▶ [WORK TASK] A single number is the answer: the count of lines below that contain "away".

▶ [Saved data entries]
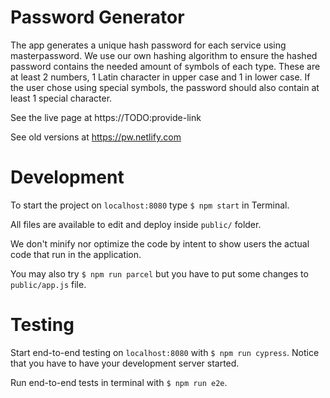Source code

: # Password Generator

The app generates a unique hash password for each service using masterpassword.
We use our own hashing algorithm to ensure the hashed password contains the needed amount of symbols of each type.
These are at least 2 numbers, 1 Latin character in upper case and 1 in lower case.
If the user chose using special symbols, the password should also contain at least 1 special character.

See the live page at https://TODO:provide-link

See old versions at https://pw.netlify.com

# Development

To start the project on `localhost:8080` type `$ npm start` in Terminal.

All files are available to edit and deploy inside `public/` folder.

We don't minify nor optimize the code by intent to show users the actual code that run in the application.

You may also try `$ npm run parcel` but you have to put some changes to `public/app.js` file.

# Testing

Start end-to-end testing on `localhost:8080` with `$ npm run cypress`.
Notice that you have to have your development server started.

Run end-to-end tests in terminal with `$ npm run e2e`.
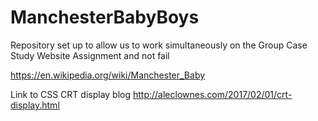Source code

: # ManchesterBabyBoys
Repository set up to allow us to work simultaneously on the Group Case Study Website Assignment and not fail

https://en.wikipedia.org/wiki/Manchester_Baby

Link to CSS CRT display blog 
http://aleclownes.com/2017/02/01/crt-display.html
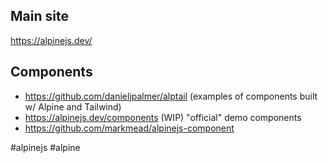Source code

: ## Main site
https://alpinejs.dev/


## Components
- https://github.com/danieljpalmer/alptail (examples of components built w/ Alpine and Tailwind)
- https://alpinejs.dev/components (WIP) "official" demo components
- https://github.com/markmead/alpinejs-component

<!-- Keywords -->
#alpinejs #alpine
<!-- /Keywords -->
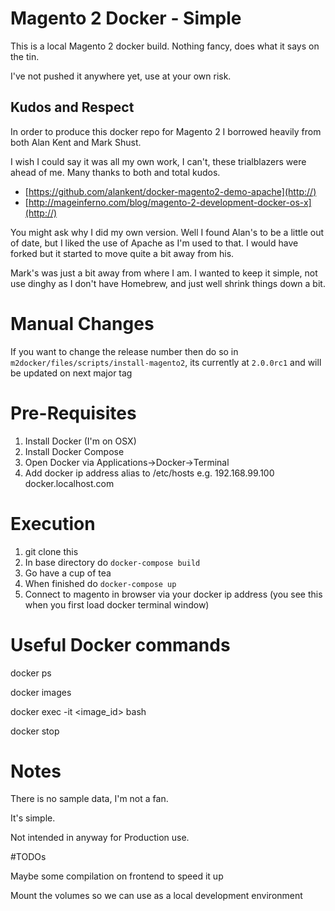 # Magento 2 Docker - Simple

This is a local Magento 2 docker build. Nothing fancy, does what it says on the tin.

I've not pushed it anywhere yet, use at your own risk.
 
## Kudos and Respect

In order to produce this docker repo for Magento 2 I borrowed heavily from both Alan Kent and Mark Shust.

I wish I could say it was all my own work, I can't, these trialblazers were ahead of me. Many thanks to both and total kudos.

- [https://github.com/alankent/docker-magento2-demo-apache](http://)
- [http://mageinferno.com/blog/magento-2-development-docker-os-x](http://)

You might ask why I did my own version. Well I found Alan's to be a little out of date, but I liked the use of Apache as I'm used to that. I would have forked but it started to move quite a bit away from his.

Mark's was just a bit away from where I am. I wanted to keep it simple, not use dinghy as I don't have Homebrew, and just well shrink things down a bit.

# Manual Changes

If you want to change the release number then do so in `m2docker/files/scripts/install-magento2`, its currently at `2.0.0rc1` and will be updated on next major tag

# Pre-Requisites

1. Install Docker (I'm on OSX)
2. Install Docker Compose
3. Open Docker via Applications->Docker->Terminal
4. Add docker ip address alias to /etc/hosts e.g. 192.168.99.100 docker.localhost.com

# Execution

1. git clone this
2. In base directory do `docker-compose build`
3. Go have a cup of tea
4. When finished do `docker-compose up`
5. Connect to magento in browser via your docker ip address (you see this when you first load docker terminal window) 


# Useful Docker commands

  docker ps

  docker images

  docker exec -it <image_id> bash

  docker stop


# Notes

There is no sample data, I'm not a fan.

It's simple.

Not intended in anyway for Production use.


#TODOs

Maybe some compilation on frontend to speed it up

Mount the volumes so we can use as a local development environment


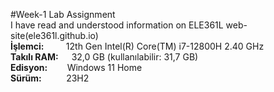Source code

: #Week-1 Lab Assignment  
I have read and understood information on ELE361L web-site(ele361l.github.io)  
**İşlemci:**&nbsp;&nbsp;&nbsp;&nbsp;&nbsp;&nbsp;&nbsp;&nbsp;&nbsp;12th Gen Intel(R) Core(TM) i7-12800H 2.40 GHz  
**Takılı RAM:**&ensp;&ensp;&ensp;32,0 GB (kullanılabilir: 31,7 GB)  
**Edisyon:**&nbsp;&nbsp;&nbsp;&nbsp;&nbsp;&nbsp;&nbsp;&nbsp;Windows 11 Home   
**Sürüm:**&nbsp;&nbsp;&nbsp;&nbsp;&nbsp;&nbsp;&nbsp;&nbsp;&nbsp;&nbsp;23H2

▶ [RESULT BELOW] 2